### What you should do:
Pictures in the records are to be excluded from an otherwise exact copy.

= = = = =

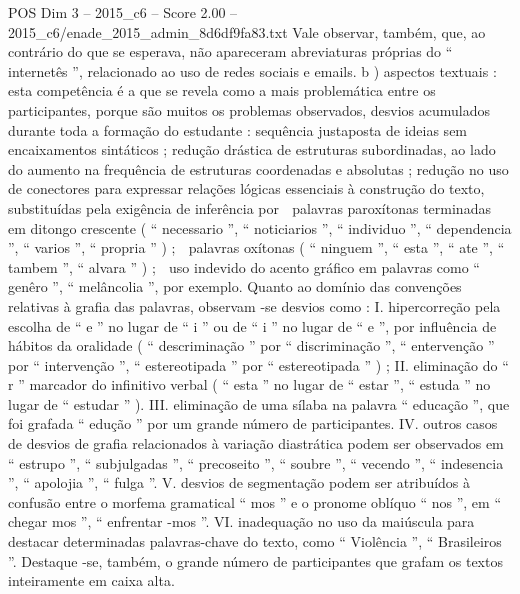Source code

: \begin{textsample}{POS Dim 3 – 2015\_c6 – Score 2.00 – 2015\_c6/enade\_2015\_admin\_8d6df9fa83.txt}
Vale observar, também, que, ao contrário do que se esperava, não apareceram abreviaturas próprias do “ internetês ”, relacionado ao uso de redes sociais e emails. b ) aspectos textuais : esta competência é a que se revela como a mais problemática entre os participantes, porque são muitos os problemas observados, desvios acumulados durante toda a formação do estudante : sequência justaposta de ideias sem encaixamentos sintáticos ; redução drástica de estruturas subordinadas, ao lado do aumento na frequência de estruturas coordenadas e absolutas ; redução no uso de conectores para expressar relações lógicas essenciais à construção do texto, substituídas pela exigência de inferência por  palavras paroxítonas terminadas em ditongo crescente ( “ necessario ”, “ noticiarios ”, “ individuo ”, “ dependencia ”, “ varios ”, “ propria ” ) ;  palavras oxítonas ( “ ninguem ”, “ esta ”, “ ate ”, “ tambem ”, “ alvara ” ) ;  uso indevido do acento gráfico em palavras como “ genêro ”, “ melâncolia ”, por exemplo.
Quanto ao domínio das convenções relativas à grafia das palavras, observam -se desvios como : I. hipercorreção pela escolha de “ e ” no lugar de “ i ” ou de “ i ” no lugar de “ e ”, por influência de hábitos da oralidade ( “ descriminação ” por “ discriminação ”, “ entervenção ” por “ intervenção ”, “ estereotipada ” por “ estereotipada ” ) ; II. eliminação do “ r ” marcador do infinitivo verbal ( “ esta ” no lugar de “ estar ”, “ estuda ” no lugar de “ estudar ” ).
III. eliminação de uma sílaba na palavra “ educação ”, que foi grafada “ edução ” por um grande número de participantes.
IV. outros casos de desvios de grafia relacionados à variação diastrática podem ser observados em “ estrupo ”, “ subjulgadas ”, “ precoseito ”, “ soubre ”, “ vecendo ”, “ indesencia ”, “ apolojia ”, “ fulga ”.
V. desvios de segmentação podem ser atribuídos à confusão entre o morfema gramatical “ mos ” e o pronome oblíquo “ nos ”, em “ chegar mos ”, “ enfrentar -mos ”.
VI. inadequação no uso da maiúscula para destacar determinadas palavras-chave do texto, como “ Violência ”, “ Brasileiros ”.
Destaque -se, também, o grande número de participantes que grafam os textos inteiramente em caixa alta.

\end{textsample}
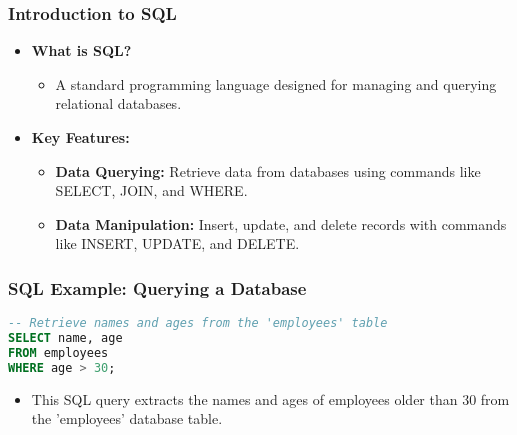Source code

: \documentclass[aspectratio=169]{beamer}
\begin{document}
\begin{frame}[fragile]
    \frametitle{Introduction to SQL}
    \begin{itemize}
        \item \textbf{What is SQL?}
        \begin{itemize}
            \item A standard programming language designed for managing and querying relational databases.
        \end{itemize}
        \item \textbf{Key Features:}
        \begin{itemize}
            \item \textbf{Data Querying:} Retrieve data from databases using commands like SELECT, JOIN, and WHERE.
            \item \textbf{Data Manipulation:} Insert, update, and delete records with commands like INSERT, UPDATE, and DELETE.
        \end{itemize}
    \end{itemize}
\end{frame}

\begin{frame}[fragile]
    \frametitle{SQL Example: Querying a Database}
    \begin{lstlisting}[language=SQL]
-- Retrieve names and ages from the 'employees' table
SELECT name, age
FROM employees
WHERE age > 30;
    \end{lstlisting}
    \begin{itemize}
        \item This SQL query extracts the names and ages of employees older than 30 from the 'employees' database table.
    \end{itemize}
\end{frame}
\end{document}
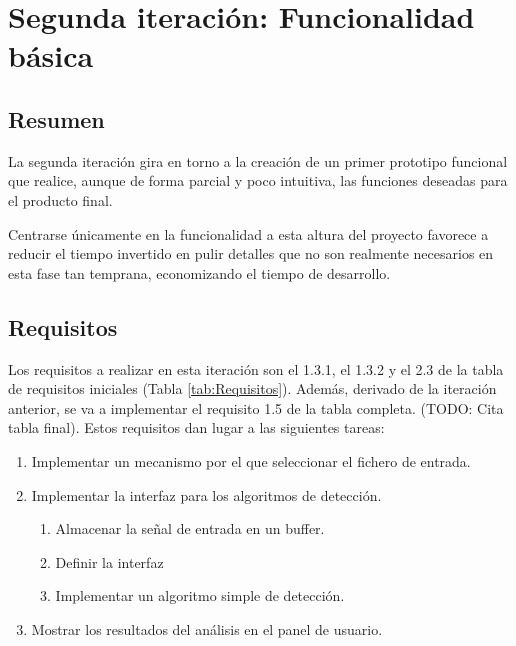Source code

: 
\section{Segunda iteración: Funcionalidad básica}
    \subsection{Resumen}
        La segunda iteración gira en torno a la creación de un primer prototipo funcional que realice, aunque de forma parcial y poco intuitiva, las funciones deseadas para el producto final.

        Centrarse únicamente en la funcionalidad a esta altura del proyecto favorece a reducir el tiempo invertido en pulir detalles que no son realmente necesarios en esta fase tan temprana, economizando el tiempo de desarrollo.

    \subsection{Requisitos}
        Los requisitos a realizar en esta iteración son el 1.3.1, el 1.3.2 y el 2.3 de la tabla de requisitos iniciales (Tabla \ref{tab:Requisitos}). Además, derivado de la iteración anterior, se va a implementar el requisito 1.5 de la tabla completa. (TODO: Cita tabla final). Estos requisitos dan lugar a las siguientes tareas:
    
        \begin{enumerate}
            \item Implementar un mecanismo por el que seleccionar el fichero de entrada.
            \item Implementar la interfaz para los algoritmos de detección.
            \begin{enumerate}
                \item Almacenar la señal de entrada en un buffer.
                \item Definir la interfaz
                \item Implementar un algoritmo simple de detección.
            \end{enumerate}
            \item Mostrar los resultados del análisis en el panel de usuario.
        \end{enumerate}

= = = = =

### Answer area:
Source code

: \begin{textsample}{POS Dim 3 – 2015\_c6 – Score 2.00 – 2015\_c6/enade\_2015\_admin\_8d6df9fa83.txt}
Vale observar, também, que, ao contrário do que se esperava, não apareceram abreviaturas próprias do “ internetês ”, relacionado ao uso de redes sociais e emails. b ) aspectos textuais : esta competência é a que se revela como a mais problemática entre os participantes, porque são muitos os problemas observados, desvios acumulados durante toda a formação do estudante : sequência justaposta de ideias sem encaixamentos sintáticos ; redução drástica de estruturas subordinadas, ao lado do aumento na frequência de estruturas coordenadas e absolutas ; redução no uso de conectores para expressar relações lógicas essenciais à construção do texto, substituídas pela exigência de inferência por  palavras paroxítonas terminadas em ditongo crescente ( “ necessario ”, “ noticiarios ”, “ individuo ”, “ dependencia ”, “ varios ”, “ propria ” ) ;  palavras oxítonas ( “ ninguem ”, “ esta ”, “ ate ”, “ tambem ”, “ alvara ” ) ;  uso indevido do acento gráfico em palavras como “ genêro ”, “ melâncolia ”, por exemplo.
Quanto ao domínio das convenções relativas à grafia das palavras, observam -se desvios como : I. hipercorreção pela escolha de “ e ” no lugar de “ i ” ou de “ i ” no lugar de “ e ”, por influência de hábitos da oralidade ( “ descriminação ” por “ discriminação ”, “ entervenção ” por “ intervenção ”, “ estereotipada ” por “ estereotipada ” ) ; II. eliminação do “ r ” marcador do infinitivo verbal ( “ esta ” no lugar de “ estar ”, “ estuda ” no lugar de “ estudar ” ).
III. eliminação de uma sílaba na palavra “ educação ”, que foi grafada “ edução ” por um grande número de participantes.
IV. outros casos de desvios de grafia relacionados à variação diastrática podem ser observados em “ estrupo ”, “ subjulgadas ”, “ precoseito ”, “ soubre ”, “ vecendo ”, “ indesencia ”, “ apolojia ”, “ fulga ”.
V. desvios de segmentação podem ser atribuídos à confusão entre o morfema gramatical “ mos ” e o pronome oblíquo “ nos ”, em “ chegar mos ”, “ enfrentar -mos ”.
VI. inadequação no uso da maiúscula para destacar determinadas palavras-chave do texto, como “ Violência ”, “ Brasileiros ”.
Destaque -se, também, o grande número de participantes que grafam os textos inteiramente em caixa alta.

\end{textsample}
Source code

: \documentclass[aspectratio=169]{beamer}
\begin{document}
\begin{frame}[fragile]
    \frametitle{Introduction to SQL}
    \begin{itemize}
        \item \textbf{What is SQL?}
        \begin{itemize}
            \item A standard programming language designed for managing and querying relational databases.
        \end{itemize}
        \item \textbf{Key Features:}
        \begin{itemize}
            \item \textbf{Data Querying:} Retrieve data from databases using commands like SELECT, JOIN, and WHERE.
            \item \textbf{Data Manipulation:} Insert, update, and delete records with commands like INSERT, UPDATE, and DELETE.
        \end{itemize}
    \end{itemize}
\end{frame}

\begin{frame}[fragile]
    \frametitle{SQL Example: Querying a Database}
    \begin{lstlisting}[language=SQL]
-- Retrieve names and ages from the 'employees' table
SELECT name, age
FROM employees
WHERE age > 30;
    \end{lstlisting}
    \begin{itemize}
        \item This SQL query extracts the names and ages of employees older than 30 from the 'employees' database table.
    \end{itemize}
\end{frame}
\end{document}
Source code

: 
\section{Segunda iteración: Funcionalidad básica}
    \subsection{Resumen}
        La segunda iteración gira en torno a la creación de un primer prototipo funcional que realice, aunque de forma parcial y poco intuitiva, las funciones deseadas para el producto final.

        Centrarse únicamente en la funcionalidad a esta altura del proyecto favorece a reducir el tiempo invertido en pulir detalles que no son realmente necesarios en esta fase tan temprana, economizando el tiempo de desarrollo.

    \subsection{Requisitos}
        Los requisitos a realizar en esta iteración son el 1.3.1, el 1.3.2 y el 2.3 de la tabla de requisitos iniciales (Tabla \ref{tab:Requisitos}). Además, derivado de la iteración anterior, se va a implementar el requisito 1.5 de la tabla completa. (TODO: Cita tabla final). Estos requisitos dan lugar a las siguientes tareas:
    
        \begin{enumerate}
            \item Implementar un mecanismo por el que seleccionar el fichero de entrada.
            \item Implementar la interfaz para los algoritmos de detección.
            \begin{enumerate}
                \item Almacenar la señal de entrada en un buffer.
                \item Definir la interfaz
                \item Implementar un algoritmo simple de detección.
            \end{enumerate}
            \item Mostrar los resultados del análisis en el panel de usuario.
        \end{enumerate}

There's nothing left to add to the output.